**Information:**

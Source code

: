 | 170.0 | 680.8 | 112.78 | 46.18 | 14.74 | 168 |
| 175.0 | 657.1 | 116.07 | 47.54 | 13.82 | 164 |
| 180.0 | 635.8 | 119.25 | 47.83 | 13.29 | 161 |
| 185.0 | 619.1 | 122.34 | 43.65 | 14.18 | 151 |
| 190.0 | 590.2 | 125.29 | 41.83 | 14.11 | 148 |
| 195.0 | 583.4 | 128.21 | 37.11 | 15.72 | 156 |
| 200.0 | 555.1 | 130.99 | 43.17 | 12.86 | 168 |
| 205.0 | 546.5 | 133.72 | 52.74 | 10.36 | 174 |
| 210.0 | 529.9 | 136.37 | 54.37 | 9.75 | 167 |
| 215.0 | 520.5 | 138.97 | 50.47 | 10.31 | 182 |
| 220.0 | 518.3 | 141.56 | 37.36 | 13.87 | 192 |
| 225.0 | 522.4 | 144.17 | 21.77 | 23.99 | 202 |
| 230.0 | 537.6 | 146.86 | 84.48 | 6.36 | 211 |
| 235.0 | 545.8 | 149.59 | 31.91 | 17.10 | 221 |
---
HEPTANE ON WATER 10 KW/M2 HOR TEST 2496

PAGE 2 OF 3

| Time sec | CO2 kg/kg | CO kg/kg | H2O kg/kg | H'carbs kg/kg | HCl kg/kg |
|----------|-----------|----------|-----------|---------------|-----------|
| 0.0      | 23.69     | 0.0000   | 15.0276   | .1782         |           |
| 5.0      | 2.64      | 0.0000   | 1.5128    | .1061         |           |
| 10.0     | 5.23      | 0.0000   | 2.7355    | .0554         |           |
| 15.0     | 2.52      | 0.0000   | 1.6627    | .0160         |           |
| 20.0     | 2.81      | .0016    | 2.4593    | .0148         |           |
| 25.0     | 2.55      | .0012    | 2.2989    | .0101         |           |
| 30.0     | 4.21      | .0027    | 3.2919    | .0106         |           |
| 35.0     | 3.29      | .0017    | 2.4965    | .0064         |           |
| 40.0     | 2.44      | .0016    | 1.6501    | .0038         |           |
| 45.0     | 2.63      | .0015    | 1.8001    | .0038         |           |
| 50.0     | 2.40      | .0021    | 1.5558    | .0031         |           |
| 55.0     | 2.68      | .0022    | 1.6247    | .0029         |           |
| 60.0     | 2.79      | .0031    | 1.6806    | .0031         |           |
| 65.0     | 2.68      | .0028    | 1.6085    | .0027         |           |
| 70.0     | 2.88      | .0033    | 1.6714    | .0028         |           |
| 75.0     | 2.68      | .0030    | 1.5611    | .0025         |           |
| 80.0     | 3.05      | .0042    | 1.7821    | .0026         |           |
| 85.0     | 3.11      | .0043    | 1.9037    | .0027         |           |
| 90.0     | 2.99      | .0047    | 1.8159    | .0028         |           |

**About this task:**
The records above, in their entirety, need to be set down again exactly.

**Reply:**
Source code

: | 170.0 | 680.8 | 112.78 | 46.18 | 14.74 | 168 |
| 175.0 | 657.1 | 116.07 | 47.54 | 13.82 | 164 |
| 180.0 | 635.8 | 119.25 | 47.83 | 13.29 | 161 |
| 185.0 | 619.1 | 122.34 | 43.65 | 14.18 | 151 |
| 190.0 | 590.2 | 125.29 | 41.83 | 14.11 | 148 |
| 195.0 | 583.4 | 128.21 | 37.11 | 15.72 | 156 |
| 200.0 | 555.1 | 130.99 | 43.17 | 12.86 | 168 |
| 205.0 | 546.5 | 133.72 | 52.74 | 10.36 | 174 |
| 210.0 | 529.9 | 136.37 | 54.37 | 9.75 | 167 |
| 215.0 | 520.5 | 138.97 | 50.47 | 10.31 | 182 |
| 220.0 | 518.3 | 141.56 | 37.36 | 13.87 | 192 |
| 225.0 | 522.4 | 144.17 | 21.77 | 23.99 | 202 |
| 230.0 | 537.6 | 146.86 | 84.48 | 6.36 | 211 |
| 235.0 | 545.8 | 149.59 | 31.91 | 17.10 | 221 |
---
HEPTANE ON WATER 10 KW/M2 HOR TEST 2496

PAGE 2 OF 3

| Time sec | CO2 kg/kg | CO kg/kg | H2O kg/kg | H'carbs kg/kg | HCl kg/kg |
|----------|-----------|----------|-----------|---------------|-----------|
| 0.0      | 23.69     | 0.0000   | 15.0276   | .1782         |           |
| 5.0      | 2.64      | 0.0000   | 1.5128    | .1061         |           |
| 10.0     | 5.23      | 0.0000   | 2.7355    | .0554         |           |
| 15.0     | 2.52      | 0.0000   | 1.6627    | .0160         |           |
| 20.0     | 2.81      | .0016    | 2.4593    | .0148         |           |
| 25.0     | 2.55      | .0012    | 2.2989    | .0101         |           |
| 30.0     | 4.21      | .0027    | 3.2919    | .0106         |           |
| 35.0     | 3.29      | .0017    | 2.4965    | .0064         |           |
| 40.0     | 2.44      | .0016    | 1.6501    | .0038         |           |
| 45.0     | 2.63      | .0015    | 1.8001    | .0038         |           |
| 50.0     | 2.40      | .0021    | 1.5558    | .0031         |           |
| 55.0     | 2.68      | .0022    | 1.6247    | .0029         |           |
| 60.0     | 2.79      | .0031    | 1.6806    | .0031         |           |
| 65.0     | 2.68      | .0028    | 1.6085    | .0027         |           |
| 70.0     | 2.88      | .0033    | 1.6714    | .0028         |           |
| 75.0     | 2.68      | .0030    | 1.5611    | .0025         |           |
| 80.0     | 3.05      | .0042    | 1.7821    | .0026         |           |
| 85.0     | 3.11      | .0043    | 1.9037    | .0027         |           |
| 90.0     | 2.99      | .0047    | 1.8159    | .0028         |           |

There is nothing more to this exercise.